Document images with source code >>
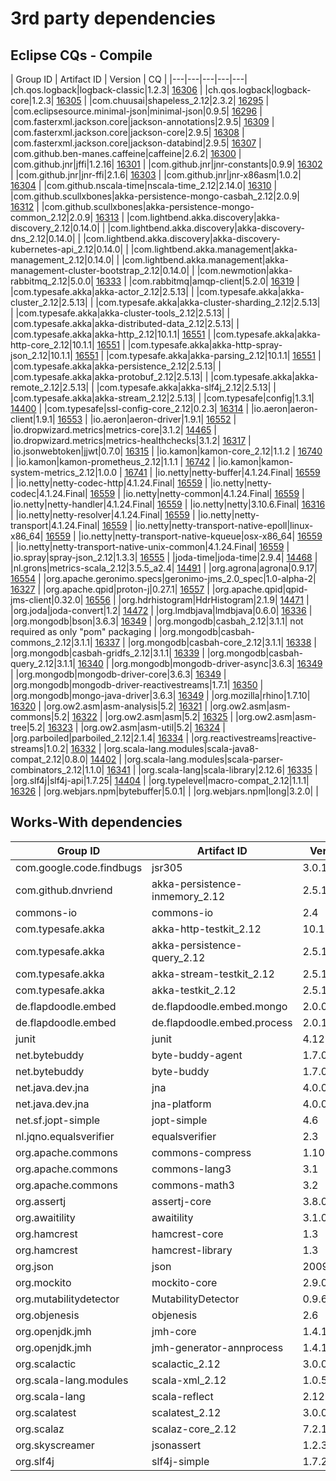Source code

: # 3rd party dependencies

## Eclipse CQs - Compile

| Group ID  | Artifact ID  | Version  | CQ  |
|---|---|---|---|---|
|ch.qos.logback|logback-classic|1.2.3| [16306](https://dev.eclipse.org/ipzilla/show_bug.cgi?id=16306) |
|ch.qos.logback|logback-core|1.2.3| [16305](https://dev.eclipse.org/ipzilla/show_bug.cgi?id=16305) |
|com.chuusai|shapeless_2.12|2.3.2| [16295](https://dev.eclipse.org/ipzilla/show_bug.cgi?id=16295) |
|com.eclipsesource.minimal-json|minimal-json|0.9.5| [16296](https://dev.eclipse.org/ipzilla/show_bug.cgi?id=16296) |
|com.fasterxml.jackson.core|jackson-annotations|2.9.5| [16309](https://dev.eclipse.org/ipzilla/show_bug.cgi?id=16309) |
|com.fasterxml.jackson.core|jackson-core|2.9.5| [16308](https://dev.eclipse.org/ipzilla/show_bug.cgi?id=16308) |
|com.fasterxml.jackson.core|jackson-databind|2.9.5| [16307](https://dev.eclipse.org/ipzilla/show_bug.cgi?id=16307) |
|com.github.ben-manes.caffeine|caffeine|2.6.2| [16300](https://dev.eclipse.org/ipzilla/show_bug.cgi?id=16300) |
|com.github.jnr|jffi|1.2.16| [16301](https://dev.eclipse.org/ipzilla/show_bug.cgi?id=16301) |
|com.github.jnr|jnr-constants|0.9.9| [16302](https://dev.eclipse.org/ipzilla/show_bug.cgi?id=16302) |
|com.github.jnr|jnr-ffi|2.1.6| [16303](https://dev.eclipse.org/ipzilla/show_bug.cgi?id=16303) |
|com.github.jnr|jnr-x86asm|1.0.2| [16304](https://dev.eclipse.org/ipzilla/show_bug.cgi?id=16304) |
|com.github.nscala-time|nscala-time_2.12|2.14.0| [16310](https://dev.eclipse.org/ipzilla/show_bug.cgi?id=16310) |
|com.github.scullxbones|akka-persistence-mongo-casbah_2.12|2.0.9| [16312](https://dev.eclipse.org/ipzilla/show_bug.cgi?id=16312) |
|com.github.scullxbones|akka-persistence-mongo-common_2.12|2.0.9| [16313](https://dev.eclipse.org/ipzilla/show_bug.cgi?id=16313) |
|com.lightbend.akka.discovery|akka-discovery_2.12|0.14.0| []() |
|com.lightbend.akka.discovery|akka-discovery-dns_2.12|0.14.0| []() |
|com.lightbend.akka.discovery|akka-discovery-kubernetes-api_2.12|0.14.0| []() |
|com.lightbend.akka.management|akka-management_2.12|0.14.0| []() |
|com.lightbend.akka.management|akka-management-cluster-bootstrap_2.12|0.14.0| []() |
|com.newmotion|akka-rabbitmq_2.12|5.0.0| [16333](https://dev.eclipse.org/ipzilla/show_bug.cgi?id=16333) |
|com.rabbitmq|amqp-client|5.2.0| [16319](https://dev.eclipse.org/ipzilla/show_bug.cgi?id=16319) |
|com.typesafe.akka|akka-actor_2.12|2.5.13| []() |
|com.typesafe.akka|akka-cluster_2.12|2.5.13| []() |
|com.typesafe.akka|akka-cluster-sharding_2.12|2.5.13| []() |
|com.typesafe.akka|akka-cluster-tools_2.12|2.5.13| []() |
|com.typesafe.akka|akka-distributed-data_2.12|2.5.13| []() |
|com.typesafe.akka|akka-http_2.12|10.1.1| [16551](https://dev.eclipse.org/ipzilla/show_bug.cgi?id=16551) |
|com.typesafe.akka|akka-http-core_2.12|10.1.1| [16551](https://dev.eclipse.org/ipzilla/show_bug.cgi?id=16551) |
|com.typesafe.akka|akka-http-spray-json_2.12|10.1.1| [16551](https://dev.eclipse.org/ipzilla/show_bug.cgi?id=16551) |
|com.typesafe.akka|akka-parsing_2.12|10.1.1| [16551](https://dev.eclipse.org/ipzilla/show_bug.cgi?id=16551) |
|com.typesafe.akka|akka-persistence_2.12|2.5.13| []() |
|com.typesafe.akka|akka-protobuf_2.12|2.5.13| []() |
|com.typesafe.akka|akka-remote_2.12|2.5.13| []() |
|com.typesafe.akka|akka-slf4j_2.12|2.5.13| []() |
|com.typesafe.akka|akka-stream_2.12|2.5.13| []() |
|com.typesafe|config|1.3.1| [14400](https://dev.eclipse.org/ipzilla/show_bug.cgi?id=14400) |
|com.typesafe|ssl-config-core_2.12|0.2.3| [16314](https://dev.eclipse.org/ipzilla/show_bug.cgi?id=16314) |
|io.aeron|aeron-client|1.9.1| [16553](https://dev.eclipse.org/ipzilla/show_bug.cgi?id=16553) |
|io.aeron|aeron-driver|1.9.1| [16552](https://dev.eclipse.org/ipzilla/show_bug.cgi?id=16552) |
|io.dropwizard.metrics|metrics-core|3.1.2| [14465](https://dev.eclipse.org/ipzilla/show_bug.cgi?id=14465) |
|io.dropwizard.metrics|metrics-healthchecks|3.1.2| [16317](https://dev.eclipse.org/ipzilla/show_bug.cgi?id=16317) |
|io.jsonwebtoken|jjwt|0.7.0| [16315](https://dev.eclipse.org/ipzilla/show_bug.cgi?id=16315) |
|io.kamon|kamon-core_2.12|1.1.2 | [16740](https://dev.eclipse.org/ipzilla/show_bug.cgi?id=16740) |
|io.kamon|kamon-prometheus_2.12|1.1.1 | [16742](https://dev.eclipse.org/ipzilla/show_bug.cgi?id=16742) |
|io.kamon|kamon-system-metrics_2.12|1.0.0 | [16741](https://dev.eclipse.org/ipzilla/show_bug.cgi?id=16741) |
|io.netty|netty-buffer|4.1.24.Final| [16559](https://dev.eclipse.org/ipzilla/show_bug.cgi?id=16559) |
|io.netty|netty-codec-http|4.1.24.Final| [16559](https://dev.eclipse.org/ipzilla/show_bug.cgi?id=16559) |
|io.netty|netty-codec|4.1.24.Final| [16559](https://dev.eclipse.org/ipzilla/show_bug.cgi?id=16559) |
|io.netty|netty-common|4.1.24.Final| [16559](https://dev.eclipse.org/ipzilla/show_bug.cgi?id=16559) |
|io.netty|netty-handler|4.1.24.Final| [16559](https://dev.eclipse.org/ipzilla/show_bug.cgi?id=16559) |
|io.netty|netty|3.10.6.Final| [16316](https://dev.eclipse.org/ipzilla/show_bug.cgi?id=16316) |
|io.netty|netty-resolver|4.1.24.Final| [16559](https://dev.eclipse.org/ipzilla/show_bug.cgi?id=16559) |
|io.netty|netty-transport|4.1.24.Final| [16559](https://dev.eclipse.org/ipzilla/show_bug.cgi?id=16559) |
|io.netty|netty-transport-native-epoll|linux-x86_64| [16559](https://dev.eclipse.org/ipzilla/show_bug.cgi?id=16559) |
|io.netty|netty-transport-native-kqueue|osx-x86_64| [16559](https://dev.eclipse.org/ipzilla/show_bug.cgi?id=16559) |
|io.netty|netty-transport-native-unix-common|4.1.24.Final| [16559](https://dev.eclipse.org/ipzilla/show_bug.cgi?id=16559) |
|io.spray|spray-json_2.12|1.3.3| [16555](https://dev.eclipse.org/ipzilla/show_bug.cgi?id=16555) |
|joda-time|joda-time|2.9.4| [14468](https://dev.eclipse.org/ipzilla/show_bug.cgi?id=14468) |
|nl.grons|metrics-scala_2.12|3.5.5_a2.4| [14491](https://dev.eclipse.org/ipzilla/show_bug.cgi?id=14491) |
|org.agrona|agrona|0.9.17| [16554](https://dev.eclipse.org/ipzilla/show_bug.cgi?id=16554) |
|org.apache.geronimo.specs|geronimo-jms_2.0_spec|1.0-alpha-2| [16327](https://dev.eclipse.org/ipzilla/show_bug.cgi?id=16327) |
|org.apache.qpid|proton-j|0.27.1| [16557](https://dev.eclipse.org/ipzilla/show_bug.cgi?id=16557) |
|org.apache.qpid|qpid-jms-client|0.32.0| [16556](https://dev.eclipse.org/ipzilla/show_bug.cgi?id=16556) |
|org.hdrhistogram|HdrHistogram|2.1.9| [14471](https://dev.eclipse.org/ipzilla/show_bug.cgi?id=14471) |
|org.joda|joda-convert|1.2| [14472](https://dev.eclipse.org/ipzilla/show_bug.cgi?id=14472) |
|org.lmdbjava|lmdbjava|0.6.0| [16336](https://dev.eclipse.org/ipzilla/show_bug.cgi?id=16336) |
|org.mongodb|bson|3.6.3| [16349](https://dev.eclipse.org/ipzilla/show_bug.cgi?id=16349) |
|org.mongodb|casbah_2.12|3.1.1| not required as only "pom" packaging |
|org.mongodb|casbah-commons_2.12|3.1.1| [16337](https://dev.eclipse.org/ipzilla/show_bug.cgi?id=16337) |
|org.mongodb|casbah-core_2.12|3.1.1| [16338](https://dev.eclipse.org/ipzilla/show_bug.cgi?id=16338) |
|org.mongodb|casbah-gridfs_2.12|3.1.1| [16339](https://dev.eclipse.org/ipzilla/show_bug.cgi?id=16339) |
|org.mongodb|casbah-query_2.12|3.1.1| [16340](https://dev.eclipse.org/ipzilla/show_bug.cgi?id=16340) |
|org.mongodb|mongodb-driver-async|3.6.3| [16349](https://dev.eclipse.org/ipzilla/show_bug.cgi?id=16349) |
|org.mongodb|mongodb-driver-core|3.6.3| [16349](https://dev.eclipse.org/ipzilla/show_bug.cgi?id=16349) |
|org.mongodb|mongodb-driver-reactivestreams|1.7.1| [16350](https://dev.eclipse.org/ipzilla/show_bug.cgi?id=16350) |
|org.mongodb|mongo-java-driver|3.6.3| [16349](https://dev.eclipse.org/ipzilla/show_bug.cgi?id=16349) |
|org.mozilla|rhino|1.7.10| [16320](https://dev.eclipse.org/ipzilla/show_bug.cgi?id=16320) |
|org.ow2.asm|asm-analysis|5.2| [16321](https://dev.eclipse.org/ipzilla/show_bug.cgi?id=16321) |
|org.ow2.asm|asm-commons|5.2| [16322](https://dev.eclipse.org/ipzilla/show_bug.cgi?id=16322) |
|org.ow2.asm|asm|5.2| [16325](https://dev.eclipse.org/ipzilla/show_bug.cgi?id=16325) |
|org.ow2.asm|asm-tree|5.2| [16323](https://dev.eclipse.org/ipzilla/show_bug.cgi?id=16323) |
|org.ow2.asm|asm-util|5.2| [16324](https://dev.eclipse.org/ipzilla/show_bug.cgi?id=16324) |
|org.parboiled|parboiled_2.12|2.1.4| [16334](https://dev.eclipse.org/ipzilla/show_bug.cgi?id=16334) |
|org.reactivestreams|reactive-streams|1.0.2| [16332](https://dev.eclipse.org/ipzilla/show_bug.cgi?id=16332) |
|org.scala-lang.modules|scala-java8-compat_2.12|0.8.0| [14402](https://dev.eclipse.org/ipzilla/show_bug.cgi?id=14402) |
|org.scala-lang.modules|scala-parser-combinators_2.12|1.1.0| [16341](https://dev.eclipse.org/ipzilla/show_bug.cgi?id=16341) |
|org.scala-lang|scala-library|2.12.6| [16335](https://dev.eclipse.org/ipzilla/show_bug.cgi?id=16335) |
|org.slf4j|slf4j-api|1.7.25| [14404](https://dev.eclipse.org/ipzilla/show_bug.cgi?id=14404) |
|org.typelevel|macro-compat_2.12|1.1.1| [16326](https://dev.eclipse.org/ipzilla/show_bug.cgi?id=16326) |
|org.webjars.npm|bytebuffer|5.0.1| []() |
|org.webjars.npm|long|3.2.0| []() |

## Works-With dependencies

| Group ID  | Artifact ID  | Version  | CQ |
|---|---|---|---|
|com.google.code.findbugs|jsr305|3.0.1| [14511](https://dev.eclipse.org/ipzilla/show_bug.cgi?id=14511) |
|com.github.dnvriend|akka-persistence-inmemory_2.12|2.5.1.1| []() |
|commons-io|commons-io|2.4| []() |
|com.typesafe.akka|akka-http-testkit_2.12|10.1.1| []() |
|com.typesafe.akka|akka-persistence-query_2.12|2.5.13| []() |
|com.typesafe.akka|akka-stream-testkit_2.12|2.5.13| []() |
|com.typesafe.akka|akka-testkit_2.12|2.5.13| []() |
|de.flapdoodle.embed|de.flapdoodle.embed.mongo|2.0.0| []() |
|de.flapdoodle.embed|de.flapdoodle.embed.process|2.0.1| []() |
|junit|junit|4.12| []() |
|net.bytebuddy|byte-buddy-agent|1.7.0| []() |
|net.bytebuddy|byte-buddy|1.7.0| []() |
|net.java.dev.jna|jna|4.0.0| []() |
|net.java.dev.jna|jna-platform|4.0.0| []() |
|net.sf.jopt-simple|jopt-simple|4.6| []() |
|nl.jqno.equalsverifier|equalsverifier|2.3| []() |
|org.apache.commons|commons-compress|1.10| []() |
|org.apache.commons|commons-lang3|3.1| []() |
|org.apache.commons|commons-math3|3.2| []() |
|org.assertj|assertj-core|3.8.0| []() |
|org.awaitility|awaitility|3.1.0| []() |
|org.hamcrest|hamcrest-core|1.3| []() |
|org.hamcrest|hamcrest-library|1.3| []() |
|org.json|json|20090211| []() |
|org.mockito|mockito-core|2.9.0| []() |
|org.mutabilitydetector|MutabilityDetector|0.9.6| []() |
|org.objenesis|objenesis|2.6| []() |
|org.openjdk.jmh|jmh-core|1.4.1| []() |
|org.openjdk.jmh|jmh-generator-annprocess|1.4.1| []() |
|org.scalactic|scalactic_2.12|3.0.0| []() |
|org.scala-lang.modules|scala-xml_2.12|1.0.5| []() |
|org.scala-lang|scala-reflect|2.12.0| []() |
|org.scalatest|scalatest_2.12|3.0.0| []() |
|org.scalaz|scalaz-core_2.12|7.2.12| []() |
|org.skyscreamer|jsonassert|1.2.3| []() |
|org.slf4j|slf4j-simple|1.7.25| []() |
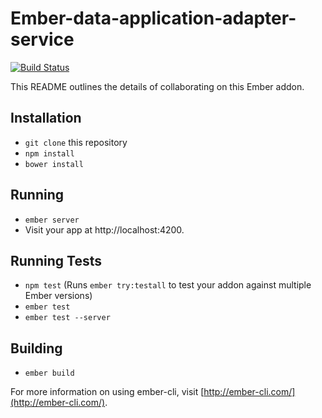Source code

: # Ember-data-application-adapter-service
[![Build Status](https://travis-ci.org/kellyselden/ember-data-application-adapter-service.svg?branch=master)](https://travis-ci.org/kellyselden/ember-data-application-adapter-service)

This README outlines the details of collaborating on this Ember addon.

## Installation

* `git clone` this repository
* `npm install`
* `bower install`

## Running

* `ember server`
* Visit your app at http://localhost:4200.

## Running Tests

* `npm test` (Runs `ember try:testall` to test your addon against multiple Ember versions)
* `ember test`
* `ember test --server`

## Building

* `ember build`

For more information on using ember-cli, visit [http://ember-cli.com/](http://ember-cli.com/).
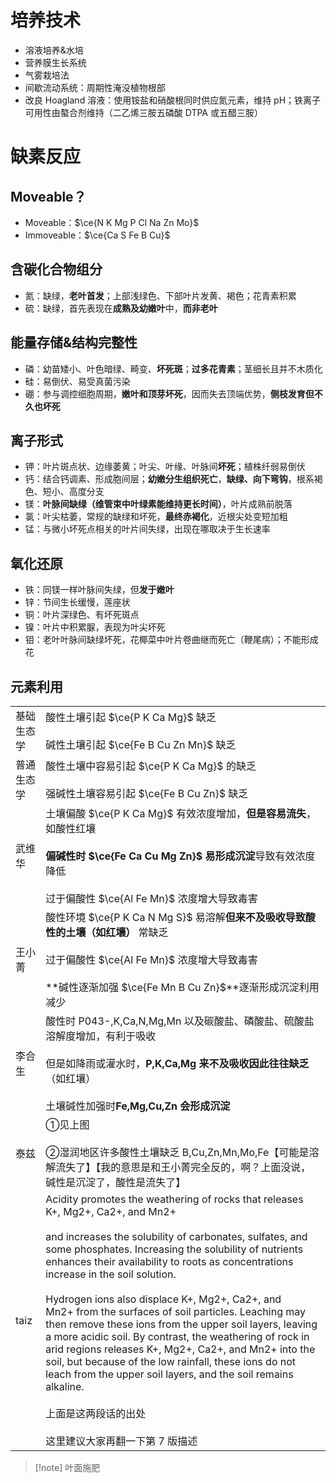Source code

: # 培养技术
- 溶液培养&水培
- 营养膜生长系统
- 气雾栽培法
- 间歇流动系统：周期性淹没植物根部
- 改良 Hoagland 溶液：使用铵盐和硝酸根同时供应氮元素，维持 pH；铁离子可用性由螯合剂维持（二乙烯三胺五磷酸 DTPA 或五醋三胺）

# 缺素反应
## Moveable？
- Moveable：$\ce{N K Mg P Cl Na Zn Mo}$
- Immoveable：$\ce{Ca S Fe B Cu}$
## 含碳化合物组分
- 氮：缺绿，**老叶首发**；上部浅绿色、下部叶片发黄、褐色；花青素积累
- 硫：缺绿，首先表现在**成熟及幼嫩叶**中，**而非老叶**
## 能量存储&结构完整性
- 磷：幼苗矮小、叶色暗绿、畸变、**坏死斑**；**过多花青素**；茎细长且并不木质化
- 硅：易倒伏、易受真菌污染
- 硼：参与调控细胞周期，**嫩叶和顶芽坏死**，因而失去顶端优势，**侧枝发育但不久也坏死**
## 离子形式
- 钾：叶片斑点状、边缘萎黄；叶尖、叶缘、叶脉间**坏死**；植株纤弱易倒伏
- 钙：结合钙调素、形成胞间层；**幼嫩分生组织死亡**，**缺绿、向下弯钩**，根系褐色、短小、高度分支
- 镁：**叶脉间缺绿（维管束中叶绿素能维持更长时间）**，叶片成熟前脱落
- 氯：叶尖枯萎，常规的缺绿和坏死，**最终赤褐化**，近根尖处变短加粗
- 锰：与微小坏死点相关的叶片间失绿，出现在哪取决于生长速率
## 氧化还原
- 铁：同镁一样叶脉间失绿，但**发于嫩叶**
- 锌：节间生长缓慢，莲座状
- 铜：叶片深绿色、有坏死斑点
- 镍：叶片中积累脲，表现为叶尖坏死
- 钼：老叶叶脉间缺绿坏死，花椰菜中叶片卷曲继而死亡（鞭尾病）；不能形成花

## 元素利用

|       |                                                                                                                                                                                                                                                                                                                                                                                                                                                                                                                                                                                                                                                                                                                                                                 |
| ----- | --------------------------------------------------------------------------------------------------------------------------------------------------------------------------------------------------------------------------------------------------------------------------------------------------------------------------------------------------------------------------------------------------------------------------------------------------------------------------------------------------------------------------------------------------------------------------------------------------------------------------------------------------------------------------------------------------------------------------------------------------------------- |
| 基础生态学 | 酸性土壤引起 $\ce{P K Ca Mg}$ 缺乏<br><br>碱性土壤引起 $\ce{Fe B Cu Zn Mn}$ 缺乏                                                                                                                                                                                                                                                                                                                                                                                                                                                                                                                                                                                                                                                                                                |
| 普通生态学 | 酸性土壤中容易引起 $\ce{P K Ca Mg}$ 的缺乏<br><br>强碱性土壤容易引起 $\ce{Fe B Cu Zn}$ 缺乏                                                                                                                                                                                                                                                                                                                                                                                                                                                                                                                                                                                                                                                                                            |
| 武维华   | 土壤偏酸 $\ce{P K Ca Mg}$ 有效浓度增加，**但是容易流失**，如酸性红壤<br><br>**偏碱性时 $\ce{Fe Ca Cu Mg Zn}$ 易形成沉淀**导致有效浓度降低<br><br>过于偏酸性 $\ce{Al Fe Mn}$ 浓度增大导致毒害                                                                                                                                                                                                                                                                                                                                                                                                                                                                                                                                                                                                                         |
| 王小菁   | 酸性环境 $\ce{P K Ca N Mg S}$ 易溶解**但来不及吸收导致酸性的土壤（如红壤）** 常缺乏<br><br>过于偏酸性 $\ce{Al Fe Mn}$ 浓度增大导致毒害<br><br>**碱性逐渐加强 $\ce{Fe Mn B Cu Zn}$**逐渐形成沉淀利用减少                                                                                                                                                                                                                                                                                                                                                                                                                                                                                                                                                                                                                  |
| 李合生   | 酸性时 P043-,K,Ca,N,Mg,Mn 以及碳酸盐、磷酸盐、硫酸盐溶解度增加，有利于吸收<br><br>但是如降雨或灌水时，**P,K,Ca,Mg 来不及吸收因此往往缺乏**（如红壤）<br><br>土壤碱性加强时**Fe,Mg,Cu,Zn 会形成沉淀**                                                                                                                                                                                                                                                                                                                                                                                                                                                                                                                                                                                                                             |
| 泰兹    | ①见上图<br><br>②湿润地区许多酸性土壤缺乏 B,Cu,Zn,Mn,Mo,Fe【可能是溶解流失了】【我的意思是和王小菁完全反的，啊？上面没说，碱性是沉淀了，酸性是流失了】                                                                                                                                                                                                                                                                                                                                                                                                                                                                                                                                                                                                                                                                        |
| taiz  | Acidity promotes the weathering of rocks that releases K+, Mg2+, Ca2+, and Mn2+<br><br>and increases the solubility of carbonates, sulfates, and some phosphates. Increasing the solubility of nutrients enhances their availability to roots as concentrations increase in the soil solution.<br><br>Hydrogen ions also displace K+, Mg2+, Ca2+, and Mn2+ from the surfaces of soil particles. Leaching may then remove these ions from the upper soil layers, leaving a more acidic soil. By contrast, the weathering of rock in arid regions releases K+, Mg2+, Ca2+, and Mn2+ into the soil, but because of the low rainfall, these ions do not leach from the upper soil layers, and the soil remains alkaline.<br><br>上面是这两段话的出处<br><br>这里建议大家再翻一下第 7 版描述 |

> [!note] 叶面施肥 
> 
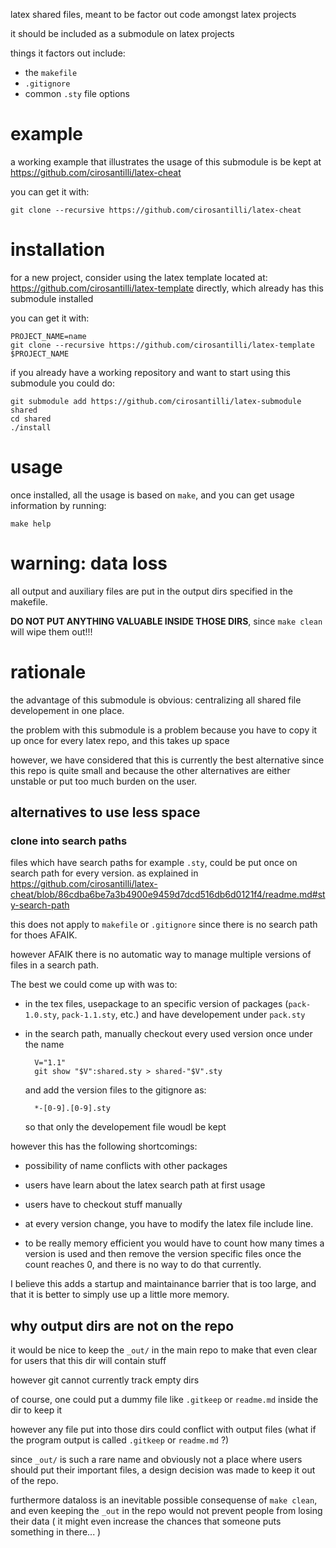 latex shared files, meant to be factor out code amongst latex projects

it should be included as a submodule on latex projects

things it factors out include:

- the `makefile`
- `.gitignore`
- common `.sty` file options

# example

a working example that illustrates the usage of this submodule
is be kept at <https://github.com/cirosantilli/latex-cheat>

you can get it with:

    git clone --recursive https://github.com/cirosantilli/latex-cheat

# installation

for a new project, consider using the latex template located at: <https://github.com/cirosantilli/latex-template> directly,
which already has this submodule installed

you can get it with:

    PROJECT_NAME=name
    git clone --recursive https://github.com/cirosantilli/latex-template $PROJECT_NAME

if you already have a working repository and want to start using this submodule you could do:

    git submodule add https://github.com/cirosantilli/latex-submodule shared
    cd shared
    ./install

# usage

once installed, all the usage is based on `make`,
and you can get usage information by running:

    make help

# warning: data loss

all output and auxiliary files are put in the output dirs specified in the makefile.

**DO NOT PUT ANYTHING VALUABLE INSIDE THOSE DIRS**, since `make clean` will wipe them out!!!

# rationale

the advantage of this submodule is obvious: centralizing all shared file developement in one place.

the problem with this submodule is a problem because you have to copy it up once for every latex repo, and this takes up space

however, we have considered that this is currently the best alternative since this repo is quite small
and because the other alternatives are either unstable or put too much burden on the user.

## alternatives to use less space

### clone into search paths

files which have search paths for example `.sty`, could be put once on search path for every version.
as explained in https://github.com/cirosantilli/latex-cheat/blob/86cdba6be7a3b4900e9459d7dcd516db6d0121f4/readme.md#sty-search-path

this does not apply to `makefile` or `.gitignore` since there is no search path for thoes AFAIK.

however AFAIK there is no automatic way to manage multiple versions of files in a search path.

The best we could come up with was to:

- in the tex files, usepackage to an specific version of packages (`pack-1.0.sty`, `pack-1.1.sty`, etc.)
    and have developement under `pack.sty`

- in the search path, manually checkout every used version once under the name

        V="1.1"
        git show "$V":shared.sty > shared-"$V".sty

    and add the version files to the gitignore as:

        *-[0-9].[0-9].sty

    so that only the developement file woudl be kept

however this has the following shortcomings:

- possibility of name conflicts with other packages

- users have learn about the latex search path at first usage

- users have to checkout stuff manually

- at every version change, you have to modify the latex file include line.

- to be really memory efficient you would have to count how many times a
    version is used and then remove the version specific files once the count
    reaches 0, and there is no way to do that currently.

I believe this adds a startup and maintainance barrier that is too large,
and that it is better to simply use up a little more memory.

## why output dirs are not on the repo

it would be nice to keep the `_out/` in the main repo to make that even clear for users
that this dir will contain stuff

however git cannot currently track empty dirs

of course, one could put a dummy file like `.gitkeep` or `readme.md` inside the dir to keep it

however any file put into those dirs could conflict with output files
(what if the program output is called `.gitkeep` or `readme.md` ?)

since `_out/` is such a rare name and obviously not a place where users should put their important files,
a design decision was made to keep it out of the repo.

furthermore dataloss is an inevitable possible consequense of `make clean`,
and even keeping the `_out` in the repo would not prevent people from losing their data
( it might even increase the chances that someone puts something in there... )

What to do >>
Look above for the line holding "- 磷：幼苗矮小、叶色暗绿、". Print it and every line after it, exactly, through the line holding "- 镍：叶片中积累脲，表现为叶尖坏死".

Answer to this task >>
- 磷：幼苗矮小、叶色暗绿、畸变、**坏死斑**；**过多花青素**；茎细长且并不木质化
- 硅：易倒伏、易受真菌污染
- 硼：参与调控细胞周期，**嫩叶和顶芽坏死**，因而失去顶端优势，**侧枝发育但不久也坏死**
## 离子形式
- 钾：叶片斑点状、边缘萎黄；叶尖、叶缘、叶脉间**坏死**；植株纤弱易倒伏
- 钙：结合钙调素、形成胞间层；**幼嫩分生组织死亡**，**缺绿、向下弯钩**，根系褐色、短小、高度分支
- 镁：**叶脉间缺绿（维管束中叶绿素能维持更长时间）**，叶片成熟前脱落
- 氯：叶尖枯萎，常规的缺绿和坏死，**最终赤褐化**，近根尖处变短加粗
- 锰：与微小坏死点相关的叶片间失绿，出现在哪取决于生长速率
## 氧化还原
- 铁：同镁一样叶脉间失绿，但**发于嫩叶**
- 锌：节间生长缓慢，莲座状
- 铜：叶片深绿色、有坏死斑点
- 镍：叶片中积累脲，表现为叶尖坏死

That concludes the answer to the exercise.